Seit diesem „Einbruch der Wirklichkeit“ habe hierzulande auch im öffentlichen Diskurs ein „echter Paradigmenwechsel“ stattgefunden, meint Rödder. Die „Grenzen des Sagbaren“ hätten sich verschoben:

Wie Robert Habeck heute spricht, hätte noch vor Wochen als ‚rechts‘ gegolten – wie zuvor Boris Palmer. Aber das ist vorbei. Die grüne Deutungshoheit ist passé.“

Nach Auffassung von Rödder hatte die Vorherrschaft der Grünen im öffentlichen Diskurs mit der „Weltfinanzkrise von 2008“ begonnen. Aber auch in den knapp vier Jahrzehnten davor hätten die Grünen schon daran gearbeitet, ihre „kulturelle Hegemonie“ aufzubauen – und das mit großem Erfolg:

Das grüne Narrativ hat Öffentlichkeit und Politik weit über die grüne Partei hinaus geprägt und mit Energie und Klima, Migration, Sexualität und Geschlecht die Agenda der letzten 15 Jahre bestimmt. Jetzt aber treten die Folgewirkungen von Ideologie und Illusion in der Realität mit harter Offenheit zutage, und das führt zu dem Paradigmenwechsel, der gerade stattfindet.“

Doch wie konnte die „grüne Hegemonie“ nach ihrem Siegeszug derart schwächeln? Das liege primär daran, dass sie längst „ideologisch überzogen“ habe, „indem sie den Rahmen des Sagbaren immer enger gezogen und immer aggressiver das Stigma ‚Nazi‘ verteilt“ habe. Das habe irgendwann eine „Reaktanz“ bei den Menschen ausgelöst, also einen innerpsychischen Abwehrmechanismus gegen Einschränkungen von Außen. In diesem Fall trotzten die Leute nach dem Motto: „Wenn das Nazi ist, dann bin ich eben Nazi.“

Eine Chance für bürgerliche Politik

Rödder sieht im Niedergang der grünen Deutungshegemonie mit ihrer „permanente[n] Moralisierung der Debatte“ eine Chance speziell für das bürgerlich denkende Lager, „sich aus der Defensive gegenüber der grünen Deutungshoheit zu befreien und eigene Positionen zu vertreten“. Und zwar solche Positionen, die ein völlig anderes Welt- und Menschenbild zeichneten, als es von den „Klimaaktivisten und Postkolonialisten“ vertreten werde. Diese betrachteten „die bürgerliche westliche Gesellschaft“ nämlich als „im Kern zerstörerisch und rassistisch“.

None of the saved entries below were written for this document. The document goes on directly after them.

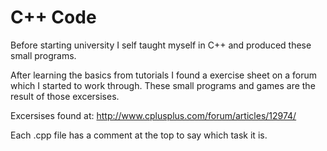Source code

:# C++ Code

Before starting university I self taught myself in C++ and produced these small programs.

After learning the basics from tutorials I found a exercise sheet on a forum which I started to work through. These small programs and games are the result of those excersises.

Excersises found at: http://www.cplusplus.com/forum/articles/12974/

Each .cpp file has a comment at the top to say which task it is.
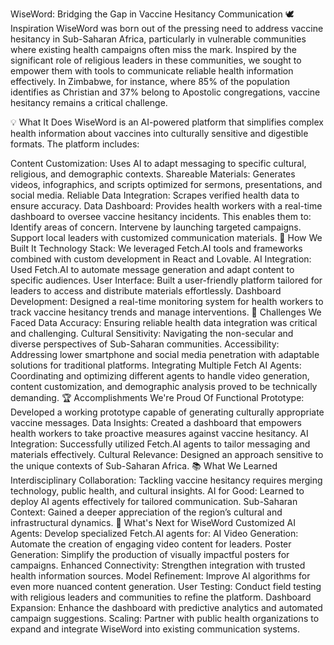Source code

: WiseWord: Bridging the Gap in Vaccine Hesitancy Communication
🕊 Inspiration
WiseWord was born out of the pressing need to address vaccine hesitancy in Sub-Saharan Africa, particularly in vulnerable communities where existing health campaigns often miss the mark. Inspired by the significant role of religious leaders in these communities, we sought to empower them with tools to communicate reliable health information effectively. In Zimbabwe, for instance, where 85% of the population identifies as Christian and 37% belong to Apostolic congregations, vaccine hesitancy remains a critical challenge.

💡 What It Does
WiseWord is an AI-powered platform that simplifies complex health information about vaccines into culturally sensitive and digestible formats. The platform includes:

Content Customization: Uses AI to adapt messaging to specific cultural, religious, and demographic contexts.
Shareable Materials: Generates videos, infographics, and scripts optimized for sermons, presentations, and social media.
Reliable Data Integration: Scrapes verified health data to ensure accuracy.
Data Dashboard: Provides health workers with a real-time dashboard to oversee vaccine hesitancy incidents. This enables them to:
Identify areas of concern.
Intervene by launching targeted campaigns.
Support local leaders with customized communication materials.
🔧 How We Built It
Technology Stack: We leveraged Fetch.AI tools and frameworks combined with custom development in React and Lovable.
AI Integration: Used Fetch.AI to automate message generation and adapt content to specific audiences.
User Interface: Built a user-friendly platform tailored for leaders to access and distribute materials effortlessly.
Dashboard Development: Designed a real-time monitoring system for health workers to track vaccine hesitancy trends and manage interventions.
🚧 Challenges We Faced
Data Accuracy: Ensuring reliable health data integration was critical and challenging.
Cultural Sensitivity: Navigating the non-secular and diverse perspectives of Sub-Saharan communities.
Accessibility: Addressing lower smartphone and social media penetration with adaptable solutions for traditional platforms.
Integrating Multiple Fetch AI Agents: Coordinating and optimizing different agents to handle video generation, content customization, and demographic analysis proved to be technically demanding.
🏆 Accomplishments We're Proud Of
Functional Prototype: Developed a working prototype capable of generating culturally appropriate vaccine messages.
Data Insights: Created a dashboard that empowers health workers to take proactive measures against vaccine hesitancy.
AI Integration: Successfully utilized Fetch.AI agents to tailor messaging and materials effectively.
Cultural Relevance: Designed an approach sensitive to the unique contexts of Sub-Saharan Africa.
📚 What We Learned
Interdisciplinary Collaboration: Tackling vaccine hesitancy requires merging technology, public health, and cultural insights.
AI for Good: Learned to deploy AI agents effectively for tailored communication.
Sub-Saharan Context: Gained a deeper appreciation of the region’s cultural and infrastructural dynamics.
🚀 What's Next for WiseWord
Customized AI Agents: Develop specialized Fetch.AI agents for:
AI Video Generation: Automate the creation of engaging video content for leaders.
Poster Generation: Simplify the production of visually impactful posters for campaigns.
Enhanced Connectivity: Strengthen integration with trusted health information sources.
Model Refinement: Improve AI algorithms for even more nuanced content generation.
User Testing: Conduct field testing with religious leaders and communities to refine the platform.
Dashboard Expansion: Enhance the dashboard with predictive analytics and automated campaign suggestions.
Scaling: Partner with public health organizations to expand and integrate WiseWord into existing communication systems.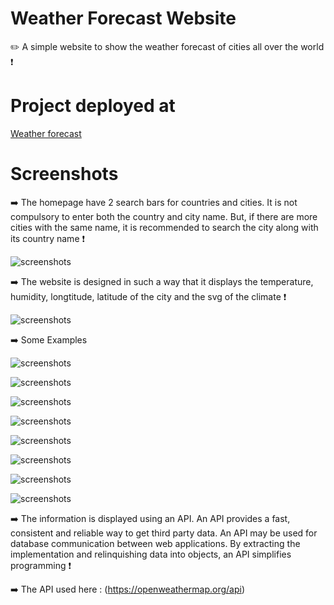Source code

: # Weather Forecast Website
✏️ A simple website to show the weather forecast of cities all over the world ❗
 
 # Project deployed at

<a href="">Weather forecast</a>

# Screenshots 

➡️ The homepage have 2 search bars for countries and cities. It is not compulsory to enter both the country and city name. But, if there are more cities with the same name, it is recommended to search the city along with its country name ❗

![screenshots](https://github.com/Mithesh14/Weather-website/blob/main/images/image1.jpg)

➡️ The website is designed in such a way that it displays the temperature, humidity, longtitude, latitude of the city and the svg of the climate ❗

![screenshots](https://github.com/Mithesh14/Weather-website/blob/main/images/image2.jpg)

➡️ Some Examples 

![screenshots](https://github.com/Mithesh14/Weather-website/blob/main/images/image3.jpg)

![screenshots](https://github.com/Mithesh14/Weather-website/blob/main/images/image4.jpg)

![screenshots](https://github.com/Mithesh14/Weather-website/blob/main/images/image5.jpg)

![screenshots](https://github.com/Mithesh14/Weather-website/blob/main/images/image6.jpg)

![screenshots](https://github.com/Mithesh14/Weather-website/blob/main/images/image7.jpg)

![screenshots](https://github.com/Mithesh14/Weather-website/blob/main/images/image8.jpg)

![screenshots](https://github.com/Mithesh14/Weather-website/blob/main/images/image9.jpg)

![screenshots](https://github.com/Mithesh14/Weather-website/blob/main/images/image10.jpg)

➡️ The information is displayed using an API. An API provides a fast, consistent and reliable way to get third party data. An API may be used for database communication between web applications. By extracting the implementation and relinquishing data into objects, an API simplifies programming ❗

➡️ The API used here : (https://openweathermap.org/api)
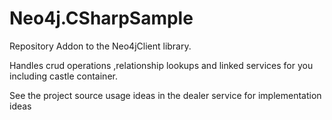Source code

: Neo4j.CSharpSample
==================

Repository Addon to the Neo4jClient library.

Handles crud operations ,relationship lookups and linked services for you including castle container.

See the project source usage ideas in the dealer service for implementation ideas
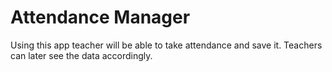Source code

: <h1><b>Attendance Manager</b></h1>
Using this app teacher will be able to take attendance and save it. Teachers can later see the data accordingly.
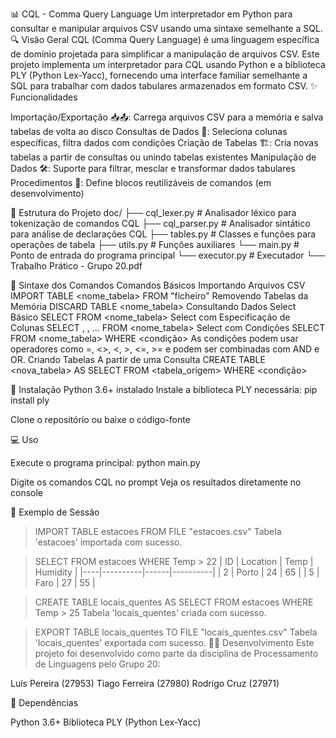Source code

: 📊 CQL - Comma Query Language
Um interpretador em Python para consultar e manipular arquivos CSV usando uma sintaxe semelhante a SQL.
🔍 Visão Geral
CQL (Comma Query Language) é uma linguagem específica de domínio projetada para simplificar a manipulação de arquivos CSV. Este projeto implementa um interpretador para CQL usando Python e a biblioteca PLY (Python Lex-Yacc), fornecendo uma interface familiar semelhante a SQL para trabalhar com dados tabulares armazenados em formato CSV.
✨ Funcionalidades

Importação/Exportação 📥📤: Carrega arquivos CSV para a memória e salva tabelas de volta ao disco
Consultas de Dados 🔎: Seleciona colunas específicas, filtra dados com condições
Criação de Tabelas 🏗️: Cria novas tabelas a partir de consultas ou unindo tabelas existentes
Manipulação de Dados 🛠️: Suporte para filtrar, mesclar e transformar dados tabulares
Procedimentos 📝: Define blocos reutilizáveis de comandos (em desenvolvimento)

📁 Estrutura do Projeto
doc/
├── cql_lexer.py     # Analisador léxico para tokenização de comandos CQL
├── cql_parser.py    # Analisador sintático para análise de declarações CQL
├── tables.py        # Classes e funções para operações de tabela
├── utils.py         # Funções auxiliares
└── main.py          # Ponto de entrada do programa principal
└── executor.py      # Executador
└── Trabalho Prático - Grupo 20.pdf

📝 Sintaxe dos Comandos
Comandos Básicos
Importando Arquivos CSV
IMPORT TABLE <nome_tabela> FROM "ficheiro"
Removendo Tabelas da Memória
DISCARD TABLE <nome_tabela>
Consultando Dados
Select Básico
SELECT FROM <nome_tabela>
Select com Especificação de Colunas
SELECT <coluna1>, <coluna2>, ... FROM <nome_tabela>
Select com Condições
SELECT FROM <nome_tabela> WHERE <condição>
As condições podem usar operadores como =, <>, <, >, <=, >= e podem ser combinadas com AND e OR.
Criando Tabelas
A partir de uma Consulta
CREATE TABLE <nova_tabela> AS SELECT FROM <tabela_origem> WHERE <condição>

🚀 Instalação
Python 3.6+ instalado
Instale a biblioteca PLY necessária:
pip install ply

Clone o repositório ou baixe o código-fonte

💻 Uso

Execute o programa principal:
python main.py

Digite os comandos CQL no prompt
Veja os resultados diretamente no console

🔄 Exemplo de Sessão
> IMPORT TABLE estacoes FROM FILE "estacoes.csv"
Tabela 'estacoes' importada com sucesso.

> SELECT FROM estacoes WHERE Temp > 22
| ID | Location | Temp | Humidity |
|----|----------|------|----------|
| 2  | Porto    | 24   | 65       |
| 5  | Faro     | 27   | 55       |

> CREATE TABLE locais_quentes AS SELECT FROM estacoes WHERE Temp > 25
Tabela 'locais_quentes' criada com sucesso.

> EXPORT TABLE locais_quentes TO FILE "locais_quentes.csv"
Tabela 'locais_quentes' exportada com sucesso.
👨‍💻 Desenvolvimento
Este projeto foi desenvolvido como parte da disciplina de Processamento de Linguagens pelo Grupo 20:

Luís Pereira (27953)
Tiago Ferreira (27980)
Rodrigo Cruz (27971)

🔧 Dependências

Python 3.6+
Biblioteca PLY (Python Lex-Yacc)

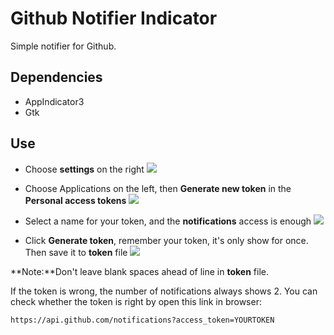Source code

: Github Notifier Indicator
================
Simple notifier for Github.

Dependencies
---------
* AppIndicator3
* Gtk

Use
---------
* Choose **settings** on the right
![](http://i60.tinypic.com/ip1278.png)

* Choose Applications on the left, then **Generate new token** in the **Personal access tokens**
![](http://i58.tinypic.com/rcv9cw.png)

* Select a name for your token, and the **notifications** access is enough
![](http://i60.tinypic.com/19sbab.png)

* Click **Generate token**, remember your token, it's only show for once. Then save it to **token** file
![](http://i60.tinypic.com/xfz3oo.png)

**Note:**Don't leave blank spaces ahead of line in **token** file.

If the token is wrong, the number of notifications always shows 2. You can check whether the token is right by open this link in browser:

`https://api.github.com/notifications?access_token=YOURTOKEN`
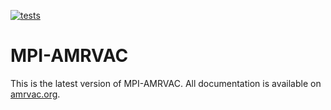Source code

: [![tests](https://github.com/amrvac/AGILE-experimental/actions/workflows/tests.yml/badge.svg)](https://github.com/amrvac/AGILE-experimental/actions/workflows/tests.yml)

# MPI-AMRVAC 

This is the latest version of MPI-AMRVAC. All documentation is available on [amrvac.org](http://amrvac.org/).
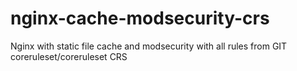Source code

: # nginx-cache-modsecurity-crs
Nginx with static file cache and modsecurity with all rules from GIT coreruleset/coreruleset CRS
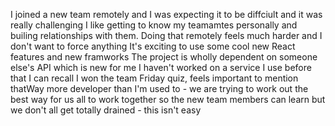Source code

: I joined a new team remotely and I was expecting it to be diffciult and it was really challenging
I like getting to know my teamamtes personally and builing relationships with them. Doing that remotely feels much harder and I don't want to force anything
It's exciting to use some cool new React features and new framworks
The project is wholly dependent on someone else's API which is new for me
I haven't worked on a service I use before that I can recall
I won the team Friday quiz, feels important to mention thatWay more developer than I'm used to - we are trying to work out the best way for us all to work together so the new team members can learn but we don't all get totally drained - this isn't easy


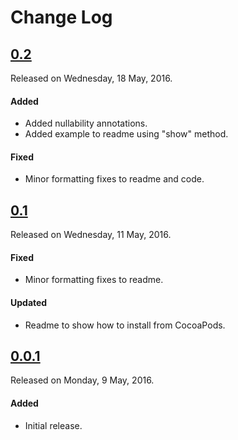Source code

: # Change Log

## [0.2](https://github.com/sudeepjaiswal/ASJAlertController/releases/tag/0.2)
Released on Wednesday, 18 May, 2016.

#### Added
* Added nullability annotations.
* Added example to readme using "show" method.

#### Fixed
* Minor formatting fixes to readme and code.

## [0.1](https://github.com/sudeepjaiswal/ASJAlertController/releases/tag/0.1)
Released on Wednesday, 11 May, 2016.

#### Fixed
* Minor formatting fixes to readme.

#### Updated
* Readme to show how to install from CocoaPods.

## [0.0.1](https://github.com/sudeepjaiswal/ASJAlertController/releases/tag/0.0.1)
Released on Monday, 9 May, 2016.

#### Added
* Initial release.
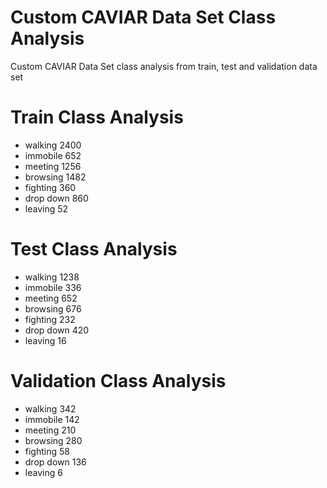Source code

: # Custom CAVIAR Data Set Class Analysis
Custom CAVIAR Data Set class analysis from train, test and validation data set

# Train Class Analysis

* walking 2400
* immobile 652
* meeting 1256
* browsing 1482
* fighting 360
* drop down 860
* leaving 52

# Test Class Analysis

* walking 1238
* immobile 336
* meeting 652
* browsing 676
* fighting 232
* drop down 420
* leaving 16

# Validation Class Analysis

* walking 342
* immobile 142
* meeting 210
* browsing 280
* fighting 58
* drop down 136
* leaving 6
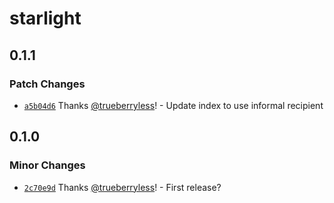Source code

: # starlight

## 0.1.1

### Patch Changes

- [`a5b04d6`](https://github.com/trueberryless-org/mutanuq/commit/a5b04d6bbe1786850302746418ee6bcf5db6a115) Thanks [@trueberryless](https://github.com/trueberryless)! - Update index to use informal recipient

## 0.1.0

### Minor Changes

- [`2c70e9d`](https://github.com/trueberryless-org/mutanuq/commit/2c70e9d9df9c6c57a287b3bc92ecb8cf0e232d15) Thanks [@trueberryless](https://github.com/trueberryless)! - First release?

Jetzt aber sei es möglich und auch notwendig, „ein positives eigenes Narrativ zu entwickeln, dass und wie bürgerliche Politik eine positive und lebenswerte Zukunft eröffnen“ könne:

Gute Laune statt Ressentiment und Realismus statt Illusionen, das muss die Devise bürgerlicher Politik sein.“

„Die Union als soft-grüne Partei würde sich überflüssig machen“

Bürgerliche Politik zeichnet sich nach den Worten von Rödder auch dadurch aus, dass sie „mit harter Verbindlichkeit und Konsequenz die offene Gesellschaft und die liberale Demokratie verteidigt – nach allen Seiten“. Dazu gehöre auch die Auseinandersetzung mit antiisraelischen Kräften in Deutschland. Denn „wenn auf die Sympathie für Hamas islamistische Gewalt in Deutschland folgen sollte, würde ich bürgerkriegsähnliche Zustände nicht ausschließen“, mahnte der Historiker.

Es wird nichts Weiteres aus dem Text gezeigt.